Un corso di letteratura italiana contemporanea interamente dedicato alla poesia di Giorgio Caproni.
Una docente che oltre ad essere docente è anche poetessa, scrittrice e giornalista: Biancamaria Frabotta.
Uno studente: io.
E poi? Cos’altro? Appunti. Una pioggia di appunti.
Sezione Tema con variazioni. Motivo dello spopolamento della Val Trebbia, tema dell’esodo. Paesi desertificati.
LASCIANDO LOCO
a André Frénaud
Sono partiti tutti.
Hanno spento la luce,
chiuso la porta, e tutti
(tutti) se ne sono andati
uno dopo l’altro.
Soli,
sono rimasti gli alberi
e il ponte, l’acqua
che canta ancora, e i tavoli
della locanda ancora
ingombri – il deserto,
la lampadina a carbone
lasciata accesa nel sole
sopra il deserto.
E io,
io allora, qui,
io cosa rimango a fare,
qui dove perfino Dio
se n’è andato di chiesa,
dove perfino il guardiano
del camposanto (uno
dei compagnoni più gai
e savi) ha abbandonato
il cancello, e ormai
– di tanti – non c’è più nessuno
col quale amorosamente
poter altercare?
Nella prima strofa tema dell’esodo, la parola dominante è «tutti», ripetuta tre volte. Un esodo è dato dal fatto che se ne vanno tutti. Si tratta di un esodo continuato nel tempo, se ne vanno un po’ per volta, è un dissanguamento della popolazione. Tema della solitudine, ed è la natura a restare sola. La natura non è più un ambiente confortante. L’acqua ricorda ancora la natura così com’era. «l’acqua / che canta ancora» è un verso rubato a Bertolucci (poeta della natura) e riadattato. «i tavoli / della locanda ancora / ingombri»: immagine quasi cinematografica, come se fossero andati via all’improvviso. La locanda, così come l’osteria, è uno dei luoghi di Caproni. Seconda strofa, deserto: affiancato al tema buio-luce; la lampadina non serve a niente, non è una luce che fuga le tenebre, è svuotata di senso. Terza strofa: io e Dio, i due protagonisti della poesia a-teologica. L’esodo ha colpito anche la chiesa, se ne è andato anche Dio. Gai-ormai è una delle poche rime; rime che se ne stanno andando dalla poesia di Caproni, sostituite dalla ripetizione di parole identiche. Io-Dio è una rima inutile. L’io non ha possibilità di sopravvivenza quando Dio non c’è più. Domanda finale: finisce anche il senso del dialogo.

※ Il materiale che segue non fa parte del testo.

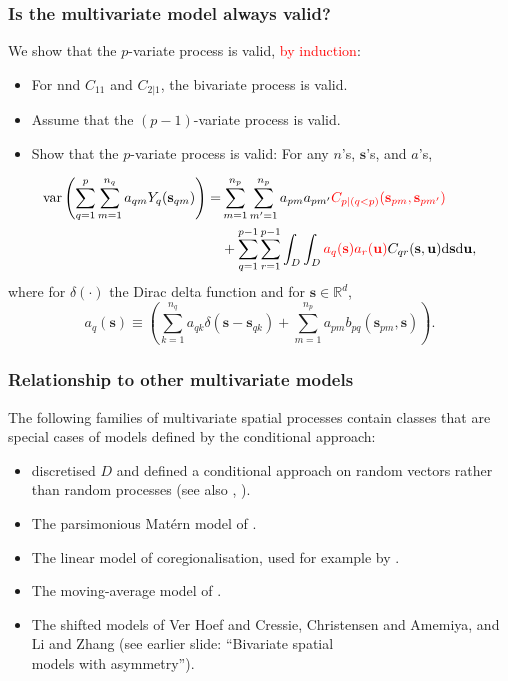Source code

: \documentclass{beamer}
\newcommand{\intd} {\mathrm{d}}
\newcommand{\svec} {\textbf{s}}
\newcommand{\uvec} {\textbf{u}}
\newcommand{\s}{\mathbf{s}}
\newcommand{\var}{\mathrm{var}}
\newcommand{\red}{\textcolor{red}}%
\begin{document}

\begin{frame}
\frametitle{Is the multivariate model always valid?}

We show that the $p$-variate process is valid, \textcolor{red}{by induction}:
\begin{itemize}
  \item For nnd $C_{11}$ and $C_{2|1}$, the bivariate process is valid.
  \item Assume that the $(p-1)$-variate process is valid.
  \item Show that the $p$-variate process is valid: For any $n$'s, $\s$'s, and $a$'s,
\end{itemize}

\vspace{-0.3in}
\begin{align*}
\var\left(\sum_{q=1}^p \sum_{m=1}^{n_q} a_{qm}Y_q(\svec_{qm})\right)=& \sum_{m=1}^{n_p}\sum_{m'=1}^{n_p}a_{pm}a_{pm'}\textcolor{red}{C_{p \mid  (q < p)}(\svec_{pm},\svec_{pm'})} \\
&+ \sum_{q=1}^{p-1}\sum_{r=1}^{p-1}\int_D\int_D\red{a_q(\svec)a_r(\uvec)}C_{qr}(\svec,\uvec)\intd \svec \intd \uvec,
\end{align*}
where for $\delta(\cdot)$ the Dirac delta function and for $\s\in\mathbb{R}^d$,
\begin{equation*}
a_q(\svec) \equiv \left(\sum_{k=1}^{n_q}a_{qk}\delta(\svec - \svec_{qk}) + \sum_{m=1}^{n_p}a_{pm}b_{pq}(\svec_{pm},\svec)\right).
\end{equation*}
\end{frame}


\begin{frame}
\frametitle{Relationship to other multivariate models}
\vspace{-1cm}
The following families of multivariate spatial processes contain classes that are special cases of models defined by the conditional approach:

\begin{itemize}
\item \cite{RoyleBerliner1999} discretised $D$ and defined a conditional approach on random vectors rather than random processes (see also \citeauthor{CressieWikle2011}, \citeyear{CressieWikle2011}).
\item The parsimonious Mat{\'e}rn model of \cite{Gneitingetal2010}.\vfil
\item The linear model of coregionalisation, used for example by \cite{Wackernagel1995}.\vfil
\item The moving-average model of \cite{verHoef_1998}.\vfil
\item The shifted models of Ver Hoef and Cressie, Christensen and Amemiya, and Li and Zhang (see earlier slide: ``Bivariate spatial \\models with asymmetry'').
\end{itemize}
\vfill
\end{frame}
\end{document}
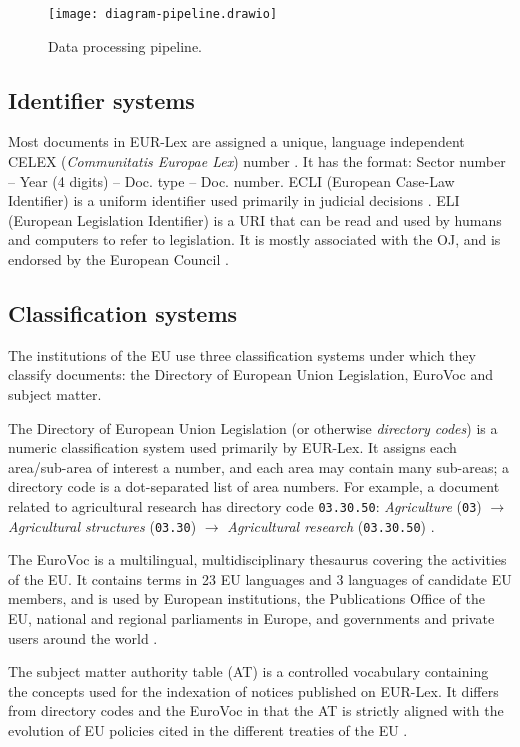 \documentclass[sigconf, authorversion]{acmart}
\begin{document}
\begin{figure*}[b]
  \texttt{[image: diagram-pipeline.drawio]}
  \caption{Data processing pipeline.}
\end{figure*}

\subsection{Identifier systems}

Most documents in EUR-Lex are assigned a unique, language independent CELEX (\textit{Communitatis Europae Lex}) number \cite{celex}. It has the format: Sector number -- Year (4 digits) -- Doc. type -- Doc. number.
ECLI (European Case-Law Identifier) is a uniform identifier used primarily in judicial decisions \cite{ecli}.
ELI (European Legislation Identifier) is a URI that can be read and used by humans and computers to refer to legislation. It is mostly associated with the OJ, and is endorsed by the European Council \cite{eli}.

\subsection{Classification systems}

The institutions of the EU use three classification systems under which they classify documents: the Directory of European Union Legislation, EuroVoc and subject matter.

The Directory of European Union Legislation (or otherwise \textit{directory codes}) is a numeric classification system used primarily by EUR-Lex. It assigns each area/sub-area of interest a number, and each area may contain many sub-areas; a directory code is a dot-separated list of area numbers. For example, a document related to agricultural research has directory code \texttt{03.30.50}: \textit{Agriculture} (\texttt{03}) $\rightarrow$ \textit{Agricultural structures} (\texttt{03.30}) $\rightarrow$ \textit{Agricultural research} (\texttt{03.30.50}) \cite{directory-legal-acts}.

The EuroVoc is a multilingual, multidisciplinary thesaurus covering the activities of the EU. It contains terms in 23 EU languages and 3 languages of candidate EU members, and is used by European institutions, the Publications Office of the EU, national and regional parliaments in Europe, and governments and private users around the world \cite{eurovoc}.

The subject matter authority table (AT) is a controlled vocabulary containing the concepts used for the indexation of notices published on EUR-Lex. It differs from directory codes and the EuroVoc in that the AT is strictly aligned with the evolution of EU policies cited in the different treaties of the EU \cite{subject-matter-at}.
\end{document}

Morte di Dio-insensatezza dell’io; forte corrispondenza con Nietzsche, che Caproni riprende.
DOPO LA NOTIZIA
Il vento… È rimasto il vento.
Un vento lasco, raso terra, e il foglio
(quel foglio di giornale) che il vento
muove su e giù sul grigio
dell’asfalto. Il vento
e nient’altro. Nemmeno
il cane di nessuno, che al vespro
sgusciava anche lui in chiesa
in questua d’un padrone. Nemmeno,
su quel tornante alto
sopra il ghiareto, lo scemo
che ogni volta correva
incontro alla corriera, a aspettare
– diceva – se stesso, andato
a comprar senno. Il vento
e il grigio delle saracinsche
abbassate. Il grigio
del vento sull’asfalto. E il vuoto.
Il vuoto di quel foglio nel vento
analfabeta. Un vento
lasco e svogliato – un soffio
senz’anima, morto.
Nient’altro. Nemmeno lo sconforto.
Il vento e nient’altro. Un vento
spopolato. Quel vento,
là dove agostinianamente
più non cade tempo.
Caproni stesso spiega che la notizia è lo scoppio della guerra. Dieci occorrenze della parola vento. In questa poesia compaiono tre temi: 1) vento; 2) grigio (tre occorrenze); 3) vuoto (tema filosofico privo di immagini). La poesia parla di ciò che è accaduto dopo la notizia, e non c’è sgomento, non c’è paura, qui, oltre al vento, non c’è nessuno. È una vera variazione, si riprende e si sviluppa infatti il tema della poesia precedente. Fuggi fuggi, la popolazione è scappata. Dopo la notizia il mondo è diventato deserto. È ora un paesaggio che sembra metafisico. Al secondo verso il vento inizia a essere specificato con gli aggettivi. Il foglio di giornale fatto rotolare dal vento è una tipica immagine cinematografica. Ridondanza di questo vento (nominato quattro volte nello spazio di tre versi). Proposizioni nominali, frasi senza verbo. Il verbo che conta è muovere, ma non esprime nessuna azione, è una non-azione. Comincia la parte centrale (un residuo di vita, ma di una vita ormai svuotata di senso), che è quella narrativa: il cane e lo scemo. Tornano i verbi; che dopo «senno» (v. 15) scompaiono di nuovo. L’acqua è scomparsa; «ghiareto» è il letto secco di un fiume o di un torrente. Dopo questo breve raccontino ricomincia con il vento, che da «lasco» diventa «analfabeta». «un soffio / senz’anima, morto» metafora lancinante. Negli ultimi tre versi enigma filosofico. «quel» ora indica il vento, che è diventato un vento cosmico. Il vento entra in interferenza con il grigio (la mancanza di colore è tipica di quella società dei consumi che Caproni non ama; in merito ad essa parla di predominio del grigio). Alla fine il vento lo assorbe e diviene grigio. Devitalizzazione del vento; la passione di Caproni per la musica nasce proprio dall’ascolto della musica del vento, che ora è scomparsa. Ora a-tonalità, ripetizione monotona, ossessiva della parola vento. È un vento che non permette di navigare (è «lasco»), poi diviene grigio e analfabeta. Foglio ora introdotto dal vuoto, perché il vento non sa leggere, è indifferente, disinteressato della guerra, del male, della storia. Il senso clamoroso di quella notizia si svuota. Ora diventa un vento morto, entriamo in una dimensione che ha superato l’atmosfera terrestre. Ora il cosmo è spopolato. Domina la negatività, la costruzione al negativo (utilizzo di termini come «nemmeno», «nient’altro»).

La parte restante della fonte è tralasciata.